Here are the three biggest reasons why the 5-11 guard and the juggernaut Stampede have been an ideal fit:

He’s been handed the keys to the offense. Jackson has used 32.1% of Idaho’s possessions, per NBADLeague.com/Stats. In terms of his role on his team, think of him as the minor-league Russell Westbrook, who leads NBA guards with a 32.3% usage rate. Jackson specializes in using ball screens and creating off the dribble, and that’s exactly what Coach Michael Peck has allowed him to do, over and over and over (as seen in the first of his two 40-point explosions below).

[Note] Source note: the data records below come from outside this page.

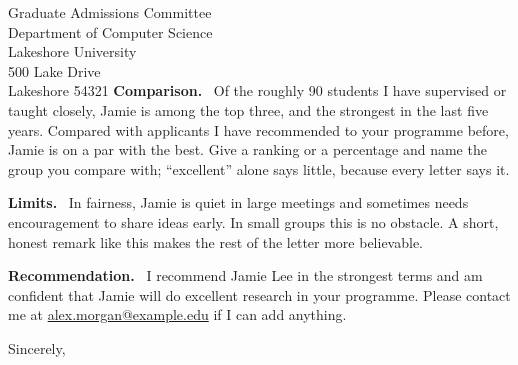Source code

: \documentclass[paper=a4,fontsize=11pt,parskip=half,subject=underlined,
               fromrule=off,fromalign=left,backaddress=false,foldmarks=false,enlargefirstpage=true]{scrlttr2}
\newcommand*{\topic}[1]{\textbf{#1.}\ }
\begin{document}
\begin{letter}{Graduate Admissions Committee\\
               Department of Computer Science\\
               Lakeshore University\\
               500 Lake Drive\\
               Lakeshore 54321}
\topic{Comparison} Of the roughly 90 students I have supervised or taught closely, Jamie
is among the top three, and the strongest in the last five years. Compared with
applicants I have recommended to your programme before, Jamie is on a par with the best.
Give a ranking or a percentage and name the group you compare with; ``excellent'' alone
says little, because every letter says it.

\topic{Limits} In fairness, Jamie is quiet in large meetings and sometimes needs
encouragement to share ideas early. In small groups this is no obstacle. A short, honest
remark like this makes the rest of the letter more believable.

\topic{Recommendation} I recommend Jamie Lee in the strongest terms and am confident that
Jamie will do excellent research in your programme. Please contact me at
\href{mailto:alex.morgan@example.edu}{alex.morgan@example.edu} if I can add anything.

\closing{Sincerely,}


\end{letter}
\end{document}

He’s been let off the proverbial leash. Given his size, quickness and hops (see: this play), it’s easy to see why Jackson has been most often compared to Nate Robinson. But the similarities don’t stop there. Like Nate, Jackson also needs to be free to freewheel in order to maximize his talents, and the NBA D-League is the place for that. For one, he can play at an All-Star Game-like pace: The Stampede’s average of 101.8 possessions per 48 minutes is faster than every NBA team’s except for the Sixers, yet only ranks ninth in the NBA D-League. And he can make mistakes and let the shots fly without looking over his shoulder. Yes, he’s turned the ball over too much (5.0 per game), but don’t pigeonhole him as a “gunner”: Despite taking a league-high 21.5 shots per game, he ranks sixth among full-time guards in true shooting percentage at 59.5% on the strength of his 10.1 free throws per game and blistering 43% three-point shooting.

He’s surrounded by talent. While RGV has rightfully stolen their thunder because of their record winning streak and unique style of play, the Stampede have actually been more dominant than the Vipers. Their 15.1 Net Rating (point differential per 100 possessions) is the top mark in the league, well ahead of RGV’s 11.1 because they play great defense to match their offense. The reasons go beyond Jackson: Dallas Lauderdale has been unstoppable at the rim (34/36 shooting!); Richard Howell has been unstoppable almost everywhere (see his all-green shot chart); and Dee Bost’s point guard skills (9.3 assists/game) have allowed Jackson to be himself. That combination has left Idaho, not RGV, as the last undefeated team standing.